The new system is called NN2000.
But Norway won't suddenly spring up a few centimetres in a single day. The new elevations are being introduced in steps.
Two different systems will be in use simultaneously until 2016.
“We have practical reasons for not changing everything at the same time. When a municipality adopts the new elevation system it has to turn off updates for a few days while all its databases make conversions. It would be a considerable burden if we tried to do all the municipalities at the same time,” Bratheim says.
Norway has over 400 municipalities.
Trondheim takes a dive
Most of Norway will be gaining altitude through the new system. In general the country is rising the most in inland areas, where the ice sheet was thickest. The town of Trysil, near the border to Sweden, gets the biggest adjustment – 40 cm.
However, there are places along the coast that will be lower. Elevations on the south coast will be on average 10 centimetres lower than they used to be. Not because the land is actually sinking, but because Norway is switching to NAP as its zero point.

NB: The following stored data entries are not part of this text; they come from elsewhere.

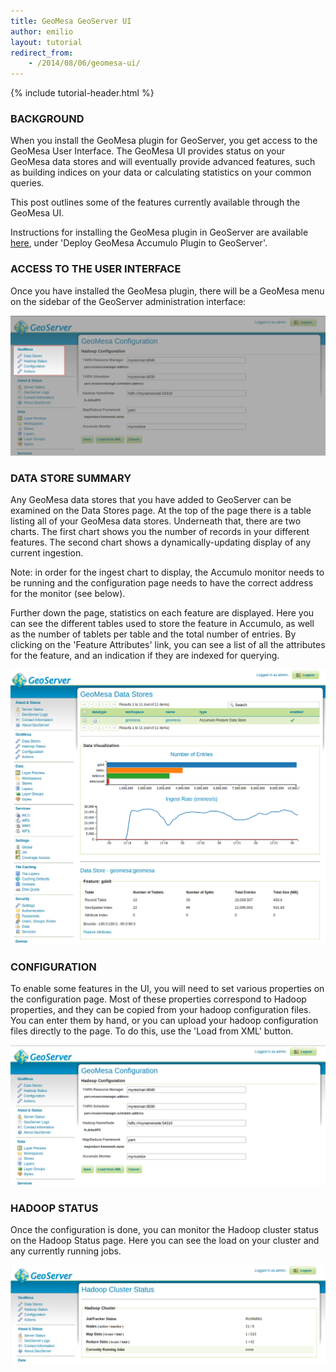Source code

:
 ```yaml
---
title: GeoMesa GeoServer UI
author: emilio
layout: tutorial
redirect_from:
    - /2014/08/06/geomesa-ui/
---
```


{% include tutorial-header.html %}

<!-- add some style to fix the xml formatting color -->
<style>
code.xml { color:#93a1a1 }
</style>

### BACKGROUND

When you install the GeoMesa plugin for GeoServer, you get access to the GeoMesa User Interface.
The GeoMesa UI provides status on your GeoMesa data stores and will eventually provide advanced
features, such as building indices on your data or calculating statistics on your common queries.

This post outlines some of the features currently available through the GeoMesa UI.
<!--more-->

Instructions for installing the GeoMesa plugin in GeoServer are available
[here](/geomesa-deployment/), under 'Deploy GeoMesa Accumulo Plugin to GeoServer'.

### ACCESS TO THE USER INTERFACE

Once you have installed the GeoMesa plugin, there will be a GeoMesa menu on the sidebar of the GeoServer administration interface:

!["GeoMesa Menu"](/img/tutorials/2014-08-06-geomesa-ui/geoserver-menu.png)

### DATA STORE SUMMARY

Any GeoMesa data stores that you have added to GeoServer can be examined on the Data Stores page.
At the top of the page there is a table listing all of your GeoMesa data stores. Underneath that,
there are two charts. The first chart shows you the number of records in your different features.
The second chart shows a dynamically-updating display of any current ingestion.

<div class="callout callout-warning">
    Note: in order for the ingest chart to display, the Accumulo monitor needs to be running and the
    configuration page needs to have the correct address for the monitor (see below).
</div>

Further down the page, statistics on each feature are displayed. Here you can see the different
tables used to store the feature in Accumulo, as well as the number of tablets per table and the
total number of entries. By clicking on the 'Feature Attributes' link, you can see a list of all
the attributes for the feature, and an indication if they are indexed for querying.

!["Hadoop Status"](/img/tutorials/2014-08-06-geomesa-ui/geoserver-datastores.png)

### CONFIGURATION

To enable some features in the UI, you will need to set various properties on the configuration page.
Most of these properties correspond to Hadoop properties, and they can be copied from your hadoop
configuration files. You can enter them by hand, or you can upload your hadoop configuration files
directly to the page. To do this, use the 'Load from XML' button.

!["GeoMesa Configuration"](/img/tutorials/2014-08-06-geomesa-ui/geoserver-config.png)

### HADOOP STATUS

Once the configuration is done, you can monitor the Hadoop cluster status on the Hadoop Status page.
Here you can see the load on your cluster and any currently running jobs. 

!["Hadoop Status"](/img/tutorials/2014-08-06-geomesa-ui/geoserver-hadoop-status.png)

Bærum and Trondheim have their own particular stories. The two urban municipalities have not adjusted their elevation systems since 1890. As a result, Bærum will average 36 centimetres higher.
Trondheim has reached its nadir. The country’s third largest city switched to NN2000 two years ago and is now 90 centimetres lower than it was prior to 2011.
Every centimetre counts
Why care about a few centimetres?
The new elevations are important for planners, developers, architects and construction firms.
Exact positions are needed when buildings and roads are constructed. When water and sewage pipes are placed it’s a real advantage to know that gravity will be transporting the contents into the right direction.